Ein weiteres Ziel des Herrschers ist es, bei seinem Volk ein neues Bewusstsein im Umgang mit Wasser und anderen Ressourcen zu schaffen. Der Wasserverbrauch liegt in Katar derzeit pro Person bei 310 Litern - in Deutschland sind es 120 Liter pro Kopf. In der Solarwirtschaft will sich das Land ebenfalls profilieren: 2013 soll eine Siliziumfabrik mit der Produktion beginnen.
Katar hat sich in der Vergangenheit bei seinen Projekten – ob in der Politik, im Energiesektor, im Medienbereich, beim Sport oder in der Kultur – stets als sehr ehrgeizig erwiesen. Und am Geld scheitert es eigentlich nie, gehört der Golfstaat doch zu den Ländern mit den höchsten Pro-Kopf-Einkommen weltweit.
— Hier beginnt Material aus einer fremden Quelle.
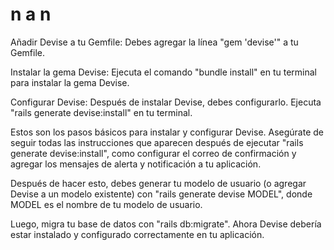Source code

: # n a n

Añadir Devise a tu Gemfile: Debes agregar la línea "gem 'devise'" a tu Gemfile.

Instalar la gema Devise: Ejecuta el comando "bundle install" en tu terminal para instalar la gema Devise.

Configurar Devise: Después de instalar Devise, debes configurarlo. Ejecuta "rails generate devise:install" en tu terminal.

Estos son los pasos básicos para instalar y configurar Devise. Asegúrate de seguir todas las instrucciones que aparecen después de ejecutar "rails generate devise:install", como configurar el correo de confirmación y agregar los mensajes de alerta y notificación a tu aplicación.

Después de hacer esto, debes generar tu modelo de usuario (o agregar Devise a un modelo existente) con "rails generate devise MODEL", donde MODEL es el nombre de tu modelo de usuario.

Luego, migra tu base de datos con "rails db:migrate". Ahora Devise debería estar instalado y configurado correctamente en tu aplicación.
So begegnete Bundesumweltminister Peter Altmaier schon vor Monaten Kritikern des Gipfels bei dem Klimasünder mit den Worten: „Wir sehen es als einen Glücksfall an, dass Katar Gastgeber dieser Konferenz ist.“ Durch die Ausrichtung des Treffens – hofft der CDU-Politiker - könnte das Land seine Klimaschutzbemühungen verstärken und andere Klimasünder mitziehen.